Review: Into Eternity (2010)

Into Eternity (2010)

Directed by: Michael Madsen | 75 minutes | documentary | Starring: Carl Reinhold Bråkenhjelm, Mikael Jensen, Berit Lundqvist, Michael Madsen, Wendla Paile, Esko Roukola, Sami Savonrinne, Timo Seppälä, Juhani Vira, Peter Wikberg, Timo Äikäs

Important, but anything but sexy. This is how you can describe the problem that ‘Into Eternity’ deals with. This Scandinavian documentary tells of a large-scale project to discharge nuclear waste. An immense storage facility is being built in Onkalo to store part of the Finnish nuclear waste. That space is 500 meters underground and must be in order for at least 100,000 years. Only then is the radioactive waste harmless.

This not-so-exciting subject makes for a fascinating documentary. The quality is not in the structure. We alternately see wonderful images of the underground activities and the talking heads of scientists, employees and managers of the underground site.

The true appeal of ‘Into Eternity’ is in its concept. Director Michael Madsen made this documentary as an informational film for the Man of the Year 102,000. That future viewer is addressed directly, sometimes by the director from the spooky caverns of Onkalo, sometimes by the voice over. As a result, you as a viewer can do nothing but identify with that future relative, and listen with bewilderment to those mythical ancestors from 100,000 years ago. And you marvel at your own time.

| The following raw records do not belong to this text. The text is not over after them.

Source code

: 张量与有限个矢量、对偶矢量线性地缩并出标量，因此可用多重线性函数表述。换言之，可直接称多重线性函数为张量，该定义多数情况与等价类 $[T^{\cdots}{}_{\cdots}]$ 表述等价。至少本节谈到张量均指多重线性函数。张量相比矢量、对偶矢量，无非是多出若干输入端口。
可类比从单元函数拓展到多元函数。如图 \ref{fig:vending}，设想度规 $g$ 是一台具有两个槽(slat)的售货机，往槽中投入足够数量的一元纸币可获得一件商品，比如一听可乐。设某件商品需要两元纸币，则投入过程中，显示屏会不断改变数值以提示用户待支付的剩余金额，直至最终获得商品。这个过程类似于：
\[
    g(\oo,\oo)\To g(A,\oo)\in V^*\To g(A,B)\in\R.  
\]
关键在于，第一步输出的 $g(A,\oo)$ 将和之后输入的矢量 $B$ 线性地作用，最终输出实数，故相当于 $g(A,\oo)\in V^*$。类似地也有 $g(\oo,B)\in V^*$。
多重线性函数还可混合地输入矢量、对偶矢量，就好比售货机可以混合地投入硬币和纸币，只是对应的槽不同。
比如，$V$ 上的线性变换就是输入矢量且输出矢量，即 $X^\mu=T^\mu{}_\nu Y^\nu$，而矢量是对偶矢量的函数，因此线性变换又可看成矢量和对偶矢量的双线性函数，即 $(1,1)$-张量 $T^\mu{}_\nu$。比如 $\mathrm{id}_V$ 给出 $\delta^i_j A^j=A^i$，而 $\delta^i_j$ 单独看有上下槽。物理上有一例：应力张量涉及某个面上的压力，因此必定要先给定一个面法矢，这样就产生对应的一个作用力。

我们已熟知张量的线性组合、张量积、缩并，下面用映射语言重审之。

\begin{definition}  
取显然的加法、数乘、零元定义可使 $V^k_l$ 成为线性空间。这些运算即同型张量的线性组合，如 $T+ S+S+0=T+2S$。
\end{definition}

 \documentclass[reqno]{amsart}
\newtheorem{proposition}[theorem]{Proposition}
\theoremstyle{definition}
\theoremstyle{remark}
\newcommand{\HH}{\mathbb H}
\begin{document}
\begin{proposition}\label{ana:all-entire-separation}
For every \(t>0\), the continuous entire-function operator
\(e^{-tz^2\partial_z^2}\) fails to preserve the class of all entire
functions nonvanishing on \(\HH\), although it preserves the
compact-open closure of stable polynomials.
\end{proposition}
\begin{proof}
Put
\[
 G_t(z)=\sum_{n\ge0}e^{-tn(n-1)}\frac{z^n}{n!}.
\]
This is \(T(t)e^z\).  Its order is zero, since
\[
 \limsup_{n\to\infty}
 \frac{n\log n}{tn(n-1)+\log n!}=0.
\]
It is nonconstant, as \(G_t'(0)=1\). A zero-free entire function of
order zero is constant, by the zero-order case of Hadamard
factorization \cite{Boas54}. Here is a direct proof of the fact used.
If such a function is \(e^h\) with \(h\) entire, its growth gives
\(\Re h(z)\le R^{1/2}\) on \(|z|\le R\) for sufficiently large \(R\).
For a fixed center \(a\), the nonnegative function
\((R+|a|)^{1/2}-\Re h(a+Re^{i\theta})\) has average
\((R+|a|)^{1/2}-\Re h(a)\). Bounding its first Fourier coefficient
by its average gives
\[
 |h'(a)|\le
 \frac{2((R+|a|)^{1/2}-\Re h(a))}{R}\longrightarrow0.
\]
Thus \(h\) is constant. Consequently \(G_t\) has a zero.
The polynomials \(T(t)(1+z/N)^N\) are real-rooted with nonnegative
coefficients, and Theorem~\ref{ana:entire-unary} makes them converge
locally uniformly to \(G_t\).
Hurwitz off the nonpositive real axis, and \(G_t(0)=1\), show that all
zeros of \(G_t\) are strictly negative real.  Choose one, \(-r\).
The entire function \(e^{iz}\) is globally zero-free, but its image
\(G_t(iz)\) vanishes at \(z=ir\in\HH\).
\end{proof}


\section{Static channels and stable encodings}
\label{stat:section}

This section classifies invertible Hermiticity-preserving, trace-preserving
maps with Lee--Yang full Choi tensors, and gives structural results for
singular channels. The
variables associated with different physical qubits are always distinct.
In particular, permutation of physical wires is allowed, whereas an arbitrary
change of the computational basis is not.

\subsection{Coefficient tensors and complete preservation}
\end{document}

Through the concept and through the sharp questions of interviewer Madsen, a razor-sharp image emerges of a person who is the victim of his own inventiveness. A person who devises solutions at a detailed level (onkalo’s site contains warnings in all languages ​​of the world for the future man) but who has no idea how to tackle the bigger problems. A human being who possesses the intelligence to carry out brilliant projects, but who also houses a primitive creature that wants to survive at all costs.

For example, ‘Into Eternity’ is much more than a look at the problem of nuclear waste. It is a simultaneously disturbing and fatalistic look at human nature. It is a film that fills you with compassion for the man of 102,000, a man in whose shoes you have stood for a while but who will probably never enter the earth. Because after seeing ‘Into Eternity’ you understand how bad humanity actually is.